[Date Prev][Date Next][Thread Prev][Thread Next][Date Index][Thread Index]
Re: [xml-dev] Microsoft's deeply cynical appeal to"standards compliance"
- From: Benjamin Franz <snowhare@nihongo.org>
- To: XML-DEV <xml-dev@lists.xml.org>
- Date: Fri, 26 Oct 2001 08:26:01 -0700 (PDT)
On Fri, 26 Oct 2001, Bjoern Hoehrmann wrote:
> * Ann Navarro wrote:
> >
> >Contrary to popular myth, XHTML doesn't necessarily need "direct support"
> >at all. Following the backward compatibility guidelines one can write fully
> >valid XHTML documents that display in nearly any browser, especially the
> >most recent ones without any trouble.
> >
> >There's no impossible conformance requirements at all.
>
> XHTML documents delivered as text/html must be parsed as HTML documents,
> not as XML documents, thus SGML rules apply. Consider a simple case like
>
> <!DOCTYPE html PUBLIC "-//W3C//DTD XHTML 1.0 Strict//EN"
> "http://www.w3.org/TR/xhtml1/DTD/xhtml1-strict.dtd">
[snip]
DOCTYPE: XHTML 1.0 Strict
In an argument between Content-Type: (a HTTP protocal layer declaration)
and DOCTYPE (an explicit declaration _within_ the document as to what it
is that exists even when a document is NOT being delivered via the web),
DOCTYPE wins. If you consider 'Content-Type' to be _advisory_ rather than
_canonical_, it works fine.
Given that 'text/html' has been used since HTML pretty much consisted of
'whatever Mosaic/CERN linemode/lynx' would accept' and never changed as
HTML went from no number to 'whatever Netscape/Microsoft would accept' to
2.0 to 3.2 to 4.0, claiming to know what 'text/html' "is" is more than
somewhat questionable in _any_ context.
XHTML works fine in practice.

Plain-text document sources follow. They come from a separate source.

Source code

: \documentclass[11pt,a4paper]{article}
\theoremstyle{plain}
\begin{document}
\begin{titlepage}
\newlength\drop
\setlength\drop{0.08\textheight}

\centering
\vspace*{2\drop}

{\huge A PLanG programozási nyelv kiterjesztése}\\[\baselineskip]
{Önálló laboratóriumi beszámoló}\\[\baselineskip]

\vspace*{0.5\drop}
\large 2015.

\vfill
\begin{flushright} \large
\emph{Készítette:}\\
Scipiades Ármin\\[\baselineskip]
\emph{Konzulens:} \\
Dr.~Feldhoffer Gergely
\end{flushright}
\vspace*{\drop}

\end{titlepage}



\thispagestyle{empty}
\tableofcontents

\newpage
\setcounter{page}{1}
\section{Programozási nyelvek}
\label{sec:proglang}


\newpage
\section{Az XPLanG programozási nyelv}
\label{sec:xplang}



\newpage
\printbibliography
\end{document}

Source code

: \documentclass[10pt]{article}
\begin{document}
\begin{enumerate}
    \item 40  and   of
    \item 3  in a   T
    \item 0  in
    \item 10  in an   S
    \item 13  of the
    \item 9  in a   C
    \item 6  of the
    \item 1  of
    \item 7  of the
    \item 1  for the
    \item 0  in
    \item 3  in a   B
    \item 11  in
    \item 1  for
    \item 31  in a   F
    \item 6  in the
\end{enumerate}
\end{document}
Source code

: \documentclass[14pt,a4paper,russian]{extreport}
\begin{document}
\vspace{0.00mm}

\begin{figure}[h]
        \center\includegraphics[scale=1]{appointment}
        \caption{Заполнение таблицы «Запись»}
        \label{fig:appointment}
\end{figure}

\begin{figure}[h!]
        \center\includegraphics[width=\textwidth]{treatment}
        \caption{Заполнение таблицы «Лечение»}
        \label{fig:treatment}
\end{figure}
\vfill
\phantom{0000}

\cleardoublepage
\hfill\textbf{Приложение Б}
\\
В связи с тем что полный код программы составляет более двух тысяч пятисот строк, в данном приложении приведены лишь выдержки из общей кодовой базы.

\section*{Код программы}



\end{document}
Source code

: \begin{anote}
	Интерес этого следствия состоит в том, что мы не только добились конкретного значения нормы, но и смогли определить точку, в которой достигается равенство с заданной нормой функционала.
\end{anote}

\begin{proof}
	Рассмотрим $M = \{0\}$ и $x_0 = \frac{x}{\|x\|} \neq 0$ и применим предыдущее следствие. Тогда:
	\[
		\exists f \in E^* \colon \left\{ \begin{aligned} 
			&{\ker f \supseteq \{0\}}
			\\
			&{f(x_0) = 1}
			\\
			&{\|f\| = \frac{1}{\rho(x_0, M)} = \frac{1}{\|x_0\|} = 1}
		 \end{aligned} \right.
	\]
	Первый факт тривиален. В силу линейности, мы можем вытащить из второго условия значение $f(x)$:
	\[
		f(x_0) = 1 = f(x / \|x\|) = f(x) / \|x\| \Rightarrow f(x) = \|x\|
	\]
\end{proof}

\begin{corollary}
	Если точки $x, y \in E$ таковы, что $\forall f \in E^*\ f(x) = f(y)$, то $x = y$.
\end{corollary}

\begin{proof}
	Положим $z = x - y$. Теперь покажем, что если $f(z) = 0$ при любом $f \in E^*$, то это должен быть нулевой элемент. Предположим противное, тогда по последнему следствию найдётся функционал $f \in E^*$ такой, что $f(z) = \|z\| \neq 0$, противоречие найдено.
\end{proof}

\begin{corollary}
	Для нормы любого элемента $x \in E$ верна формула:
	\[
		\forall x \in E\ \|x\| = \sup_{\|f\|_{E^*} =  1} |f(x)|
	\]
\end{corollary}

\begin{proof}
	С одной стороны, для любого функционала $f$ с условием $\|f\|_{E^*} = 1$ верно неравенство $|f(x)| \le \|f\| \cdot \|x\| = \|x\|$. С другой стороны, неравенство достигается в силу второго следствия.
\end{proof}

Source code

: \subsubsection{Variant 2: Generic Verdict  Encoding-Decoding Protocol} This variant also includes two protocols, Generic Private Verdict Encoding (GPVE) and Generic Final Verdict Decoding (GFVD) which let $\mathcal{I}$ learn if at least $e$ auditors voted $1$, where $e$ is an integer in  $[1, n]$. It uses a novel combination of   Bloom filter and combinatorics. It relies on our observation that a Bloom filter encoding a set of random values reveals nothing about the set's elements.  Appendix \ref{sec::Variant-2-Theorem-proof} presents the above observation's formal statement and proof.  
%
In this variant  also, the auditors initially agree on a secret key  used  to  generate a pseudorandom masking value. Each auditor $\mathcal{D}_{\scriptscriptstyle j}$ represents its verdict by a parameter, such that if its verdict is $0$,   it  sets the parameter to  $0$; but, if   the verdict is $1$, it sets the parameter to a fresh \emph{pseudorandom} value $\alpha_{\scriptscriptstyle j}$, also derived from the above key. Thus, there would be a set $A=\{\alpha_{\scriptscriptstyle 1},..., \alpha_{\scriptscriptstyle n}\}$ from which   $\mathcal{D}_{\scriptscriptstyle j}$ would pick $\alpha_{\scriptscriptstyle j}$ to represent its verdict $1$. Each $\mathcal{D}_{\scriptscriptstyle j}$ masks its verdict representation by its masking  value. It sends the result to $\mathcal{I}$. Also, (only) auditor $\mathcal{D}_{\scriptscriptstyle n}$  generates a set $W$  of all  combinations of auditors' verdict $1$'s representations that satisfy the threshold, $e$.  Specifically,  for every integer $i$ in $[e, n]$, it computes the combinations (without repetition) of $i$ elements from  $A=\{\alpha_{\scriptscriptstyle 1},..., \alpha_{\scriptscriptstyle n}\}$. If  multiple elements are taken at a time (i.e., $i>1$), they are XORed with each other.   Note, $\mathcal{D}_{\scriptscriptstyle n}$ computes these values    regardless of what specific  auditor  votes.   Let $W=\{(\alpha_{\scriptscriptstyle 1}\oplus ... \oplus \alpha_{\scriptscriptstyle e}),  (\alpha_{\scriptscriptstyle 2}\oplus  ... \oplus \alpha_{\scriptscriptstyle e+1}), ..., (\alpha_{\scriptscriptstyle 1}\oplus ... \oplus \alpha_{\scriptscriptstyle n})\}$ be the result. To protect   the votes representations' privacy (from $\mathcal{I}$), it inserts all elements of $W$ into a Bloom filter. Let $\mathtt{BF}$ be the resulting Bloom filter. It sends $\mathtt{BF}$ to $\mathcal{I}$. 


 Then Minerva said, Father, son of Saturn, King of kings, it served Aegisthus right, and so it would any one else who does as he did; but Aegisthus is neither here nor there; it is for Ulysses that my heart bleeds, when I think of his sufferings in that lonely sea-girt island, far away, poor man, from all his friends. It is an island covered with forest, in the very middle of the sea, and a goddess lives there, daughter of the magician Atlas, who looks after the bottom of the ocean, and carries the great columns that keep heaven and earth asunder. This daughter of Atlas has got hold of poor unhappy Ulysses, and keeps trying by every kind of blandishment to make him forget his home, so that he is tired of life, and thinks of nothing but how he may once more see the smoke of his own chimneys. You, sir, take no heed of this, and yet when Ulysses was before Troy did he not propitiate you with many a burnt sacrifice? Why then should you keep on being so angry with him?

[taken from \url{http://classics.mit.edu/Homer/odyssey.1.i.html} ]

I have used it routinely for well over a
year (I even have an 'XHTML compatibility' guidelines page posted on my
company intranet for it). XHTML aware browsers 'get it' automatically,
HTML browsers are (with vanishingly few exceptions) NOT SGML parsers and
so 'get it' as well.
--
Benjamin Franz
"Code as if whoever maintains your code is a violent
psychopath who knows where you live."